13話 誰に怯えてるの? 何を泣いているの?

 雀の鳴き声が頭の上からする。

 一羽や二羽じゃない。

 雨戸井で楽しい遊びをみつけたみたいにはしゃいでいる。

 最近の雀はまるっこい。

 米を食べているせいだろう。

 新米はおいしい。

 朝食はパンにしてもいいけど一日に一回、米を食べないと食べた気がしない。

 洋食が入り込んでも捨てきれないのはそれだけ米がうまいからだ。雀は人間以上に米のうまさを知っているのかもしれない。

 君たちは立派だ、すごいよ、感服する、だけどもう少し静かにしてくれないかな、遊ぶなとは言わない、隣の家の雨戸井で遊んでくれないかな、頼むよ、もう少し寝てたいんだ、いつもならサッと飛び起きて朝食をとって学校に行く。

 そうなんだ、行きたいんだ、でも今日はだめ。
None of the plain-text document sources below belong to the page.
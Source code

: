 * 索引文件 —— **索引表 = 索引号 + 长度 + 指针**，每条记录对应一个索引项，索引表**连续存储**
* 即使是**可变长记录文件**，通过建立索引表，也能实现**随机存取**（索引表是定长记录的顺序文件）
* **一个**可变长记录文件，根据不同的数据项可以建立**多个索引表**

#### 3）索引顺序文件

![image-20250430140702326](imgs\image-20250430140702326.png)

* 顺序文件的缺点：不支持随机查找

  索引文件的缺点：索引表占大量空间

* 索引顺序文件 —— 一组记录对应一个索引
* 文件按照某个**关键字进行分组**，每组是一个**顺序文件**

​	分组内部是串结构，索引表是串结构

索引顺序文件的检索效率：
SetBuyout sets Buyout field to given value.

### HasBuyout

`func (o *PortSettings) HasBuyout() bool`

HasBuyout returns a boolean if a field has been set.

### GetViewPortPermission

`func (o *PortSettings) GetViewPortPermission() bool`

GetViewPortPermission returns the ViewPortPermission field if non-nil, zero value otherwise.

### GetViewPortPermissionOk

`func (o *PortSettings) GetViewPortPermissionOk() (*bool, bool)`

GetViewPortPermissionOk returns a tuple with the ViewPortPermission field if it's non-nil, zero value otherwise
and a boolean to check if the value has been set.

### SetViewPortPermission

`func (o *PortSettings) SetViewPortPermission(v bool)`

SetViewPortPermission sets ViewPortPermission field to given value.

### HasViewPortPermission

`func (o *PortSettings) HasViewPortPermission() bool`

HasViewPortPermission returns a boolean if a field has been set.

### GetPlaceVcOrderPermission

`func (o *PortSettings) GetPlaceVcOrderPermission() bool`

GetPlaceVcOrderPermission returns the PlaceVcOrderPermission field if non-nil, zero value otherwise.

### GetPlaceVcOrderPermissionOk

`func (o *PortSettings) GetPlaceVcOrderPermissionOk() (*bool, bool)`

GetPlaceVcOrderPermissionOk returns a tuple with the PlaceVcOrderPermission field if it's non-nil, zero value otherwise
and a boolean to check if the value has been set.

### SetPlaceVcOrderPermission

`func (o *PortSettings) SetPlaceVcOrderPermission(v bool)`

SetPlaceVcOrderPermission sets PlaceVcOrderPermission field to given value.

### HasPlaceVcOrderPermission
身体がいうことをきいてくれない。

 頭もぼんやりと脳みそが腫れ上がったみたいに重いんだ。水で濡らしてしぼったタオルが額にのっかっている。

 すぐにぬるくなるからひっくり返すけど、痛みは鈍く残って消えない。この気持ちは君たちにはわからないかもしれない。

 いいよ、わからなくても、君たちにもつらいことがあるかもしれないけど私にはわからないから。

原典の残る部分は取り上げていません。